Plain-text document sources
--- START ---

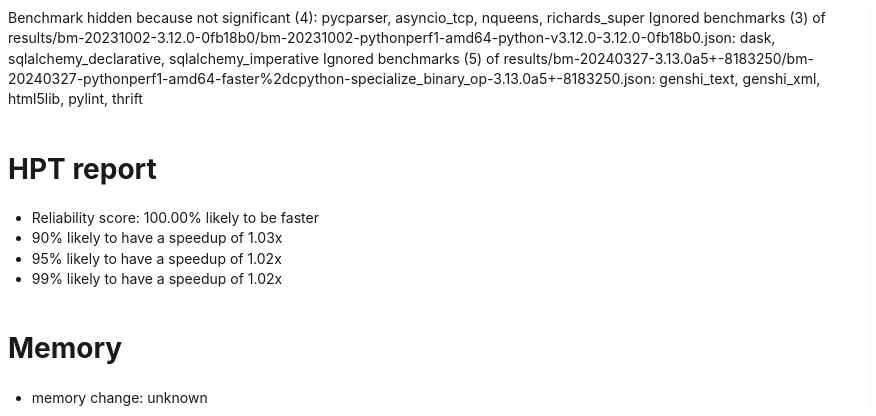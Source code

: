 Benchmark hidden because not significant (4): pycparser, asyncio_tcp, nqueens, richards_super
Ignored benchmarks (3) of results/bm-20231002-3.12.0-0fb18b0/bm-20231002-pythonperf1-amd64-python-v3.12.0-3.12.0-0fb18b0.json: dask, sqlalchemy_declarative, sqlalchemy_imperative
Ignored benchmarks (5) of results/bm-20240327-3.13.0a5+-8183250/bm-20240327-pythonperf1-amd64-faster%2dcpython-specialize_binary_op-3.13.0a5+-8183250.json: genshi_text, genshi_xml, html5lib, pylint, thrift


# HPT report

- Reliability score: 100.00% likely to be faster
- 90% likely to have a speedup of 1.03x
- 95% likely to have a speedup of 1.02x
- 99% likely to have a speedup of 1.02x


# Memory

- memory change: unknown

--- END ---

TASK GOAL
Once you find the line with "Ignored benchmarks (3)" in the entries above, output it and each line after it up to and including the line with "- Reliability score: 100.00%", and nothing else.

WRITTEN REPLY
Ignored benchmarks (3) of results/bm-20231002-3.12.0-0fb18b0/bm-20231002-pythonperf1-amd64-python-v3.12.0-3.12.0-0fb18b0.json: dask, sqlalchemy_declarative, sqlalchemy_imperative
Ignored benchmarks (5) of results/bm-20240327-3.13.0a5+-8183250/bm-20240327-pythonperf1-amd64-faster%2dcpython-specialize_binary_op-3.13.0a5+-8183250.json: genshi_text, genshi_xml, html5lib, pylint, thrift


# HPT report

- Reliability score: 100.00% likely to be faster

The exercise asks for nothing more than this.